Run the code below to load function definitions to implement the MSE and Pearson correlation, and to evaluate the accuracy using these two metrics.

In [None]:
def pearson_correlation(x1, x2, eps=1e-8):
    """
    Calculates the Pearson correlation coefficient between two 1D tensors.

    Args:
        x1 (torch.Tensor): First input tensor (1D).
        x2 (torch.Tensor): Second input tensor (1D, with size matching x1).
        eps (float, optional): A small value added to the denominator to avoid division by zero. Default: 1e-8.

    Example:
        >>> input1 = torch.randn(128)
        >>> input2 = torch.randn(128)
        >>> output = pearson_correlation(input1, input2)
        >>> print(output)

    Returns:
        A tensor containing the Pearson correlation coefficient between x1 and x2.
    """
    assert x1.dim() == 1, "Input must be 1D matrix / vector."
    assert x1.size() == x2.size(), "Input sizes must be equal."
    x1_bar = x1 - x1.mean()
    x2_bar = x2 - x2.mean()
    dot_prod = x1_bar.dot(x2_bar)
    norm_prod = x1_bar.norm(2) * x2_bar.norm(2)
    return dot_prod / norm_prod.clamp(min=eps)


def MSE(y_hat, y):
    """
    Calculates the Mean Squared Error (MSE) between two 1D tensors.

    Args:
        y_hat (torch.Tensor): Predictions tensor (1D).
        y (torch.Tensor): Ground truth tensor (1D, with size matching y_hat).

    Example:
        >>> y_hat = torch.randn(128)
        >>> y = torch.randn(128)
        >>> output = MSE(y_hat, y)
        >>> print(output)

    Returns:
        A tensor containing the Mean Squared Error (MSE) between y_hat and y.
    """
    return torch.square(y - y_hat).mean()

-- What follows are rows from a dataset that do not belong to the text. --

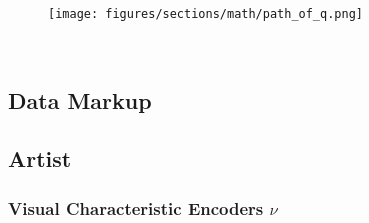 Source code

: \documentclass[../main.tex]{subfiles}
\begin{document}
\begin{figure}
\texttt{[image: figures/sections/math/path\_of\_q.png]}
\end{figure}

\
\subsection{Data Markup}

\subsection{Artist}

\subsubsection{Visual Characteristic Encoders $\nu$}

\subsubsection{}
\end{document}
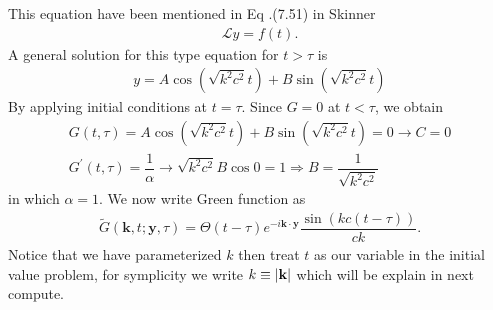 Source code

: \documentclass{article}
\newcommand{\f}[2]{\dfrac{#1}{#2}}
\begin{document}
This equation have been mentioned in Eq .(7.51) in Skinner
\begin{gather}
	\mathcal{L} y = f(t).
\end{gather}
A general solution for this type equation for $t > \tau$ is 
\begin{gather}
	y = A\cos(\sqrt{k^{2} c^{2}}t) + B\sin(\sqrt{k^{2} c^{2}}t)
\end{gather}	
By applying initial conditions at $t = \tau$. Since $G = 0$ at $t < \tau$, we obtain
\begin{gather}
	G(t, \tau) = A\cos(\sqrt{k^{2} c^{2}}t) + B\sin(\sqrt{k^{2} c^{2}}t) = 0 \rightarrow C = 0\\
	G^{'}(t, \tau) = \f{1}{\alpha} \rightarrow \sqrt{k^{2} c^{2}} B \cos 0 = 1 \Rightarrow B = \f{1}{\sqrt{k^{2} c^{2}}}
\end{gather}
in which $\alpha = 1$. We now write Green function as 
\begin{gather}
	\tilde{G} (\mathbf{k}, t; \mathbf{y},\tau) = \Theta(t - \tau) e^{-i \mathbf{k} \cdot \mathbf{y}} \f{\sin ( k c (t - \tau) )}{c k}. 
\end{gather}
Notice that we have parameterized $k$ then treat $t$ as our variable in the initial value problem, for symplicity we write $k \equiv \abs{\mathbf{k}}$ which will be explain in next compute. 
\end{document}

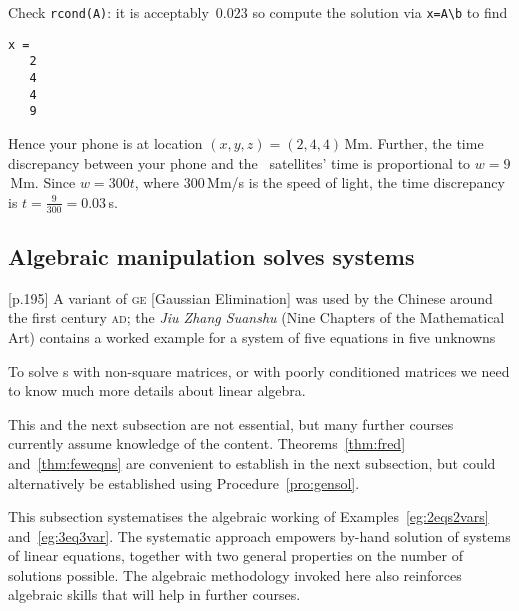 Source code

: \begin{example}
\begin{solution}
Check \verb|rcond(A)|: it is acceptably~\(0.023\) so compute the solution via \verb|x=A\b| to find
\setbox\ajrqrbox\hbox{}%
\marginpar{\usebox{\ajrqrbox\\[2ex]}}%
\begin{verbatim}
x =
   2
   4
   4
   9
\end{verbatim}
Hence your phone is at location \((x,y,z)=(2,4,4)\)\,Mm. 
Further, the time discrepancy between your phone and the \gps\ satellites' time is proportional to \(w=9\)\,Mm.
Since \(w=300t\), where \(300\)\,Mm/s is the speed of light, the time discrepancy is \(t=\frac9{300}=0.03\)\,s.
\end{solution}
\end{example}








\subsection{Algebraic manipulation solves systems}
\label{sec:amss}

\begin{quoted}{\cite{Higham1996} [p.195]}
A variant of \textsc{ge} [Gaussian Elimination] was used by the Chinese around the first century \textsc{ad}; the \emph{Jiu Zhang Suanshu} (Nine Chapters of the Mathematical Art) contains a worked example for a system of five equations in five unknowns
\end{quoted}

To solve s with non-square matrices, or with poorly conditioned matrices we need to know much more details about linear algebra.

\begin{aside}
This and the next subsection are not essential, but many further courses currently assume knowledge of the content. 
Theorems~\ref{thm:fred} and~\ref{thm:feweqns} are convenient to establish in the next subsection, but could alternatively be established using Procedure~\ref{pro:gensol}. 
\end{aside}
This subsection systematises the algebraic working of Examples~\ref{eg:2eqs2vars} and~\ref{eg:3eq3var}.
The systematic approach empowers by-hand solution of systems of linear equations, together with two general properties on the number of solutions possible.
The algebraic methodology invoked here also reinforces algebraic skills that will help in further courses.

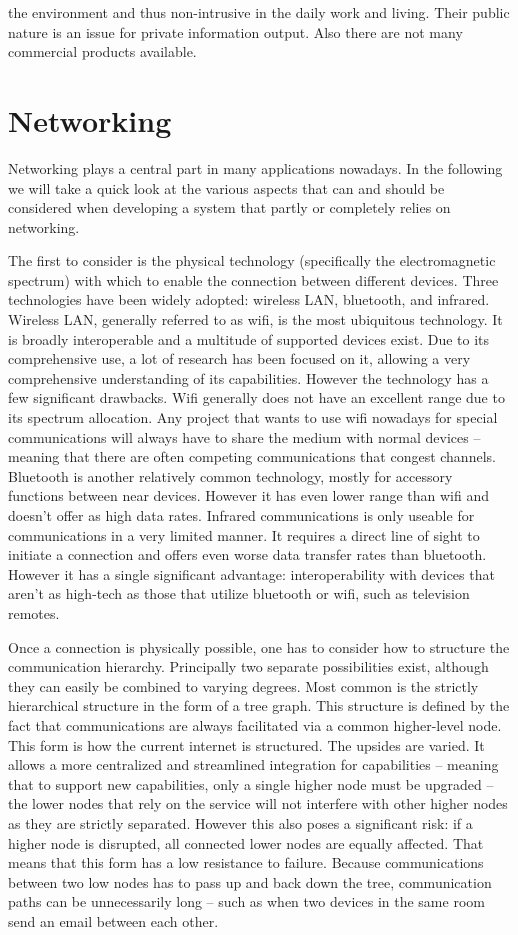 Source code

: \documentclass{acm_proc_article-sp}
\begin{document}
the environment and thus non-intrusive in the daily work and living. Their public nature is an issue for private information output. Also there are not many commercial products available.

\section{Networking}

Networking plays a central part in many applications nowadays.
In the following we will take a quick look at the various aspects that can and should be considered when developing a system that partly or completely relies on networking.

The first to consider is the physical technology (specifically the electromagnetic spectrum) with which to enable the connection between different devices.
Three technologies have been widely adopted: wireless LAN, bluetooth, and infrared.
Wireless LAN, generally referred to as wifi, is the most ubiquitous technology.
It is broadly interoperable and a multitude of supported devices exist.
Due to its comprehensive use, a lot of research has been focused on it, allowing a very comprehensive understanding of its capabilities.
However the technology has a few significant drawbacks.
Wifi generally does not have an excellent range due to its spectrum allocation.
Any project that wants to use wifi nowadays for special communications will always have to share the medium with normal devices – meaning that there are often competing communications that congest channels.
Bluetooth is another relatively common technology, mostly for accessory functions between near devices.
However it has even lower range than wifi and doesn’t offer as high data rates.
Infrared communications is only useable for communications in a very limited manner.
It requires a direct line of sight to initiate a connection and offers even worse data transfer rates than bluetooth.
However it has a single significant advantage: interoperability with devices that aren’t as high-tech as those that utilize bluetooth or wifi, such as television remotes.

Once a connection is physically possible, one has to consider how to structure the communication hierarchy.
Principally two separate possibilities exist, although they can easily be combined to varying degrees.
Most common is the strictly hierarchical structure in the form of a tree graph.
This structure is defined by the fact that communications are always facilitated via a common higher-level node.
This form is how the current internet is structured.
The upsides are varied.
It allows a more centralized and streamlined integration for capabilities – meaning that to support new capabilities, only a single higher node must be upgraded – the lower nodes that rely on the service will not interfere with other higher nodes as they are strictly separated.
However this also poses a significant risk: if a higher node is disrupted, all connected lower nodes are equally affected.
That means that this form has a low resistance to failure.
Because communications between two low nodes has to pass up and back down the tree, communication paths can be unnecessarily long – such as when two devices in the same room send an email between each other.
\end{document}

def evaluate_accuracy(net, data_iter):
    """
    Evaluates the accuracy of a network on a given dataset.

    Args:
        net (nn.Module): The network to evaluate.
        data_iter (DataLoader): The DataLoader representing the dataset to evaluate.

    Returns:
        A tuple containing the Pearson correlation coefficient and the Mean Squared Error (MSE)
        between the network predictions and the ground truth targets on the dataset.
    """
    metric = d2l.Accumulator(3)  # pearson, loss, 1
    for X, y in data_iter:
        y_hat = net(X).flatten()
        y = y.flatten()
        metric.add(pearson_correlation(y_hat, y), MSE(y_hat, y), 1)
    return metric[0] / metric[2], metric[1] / metric[2]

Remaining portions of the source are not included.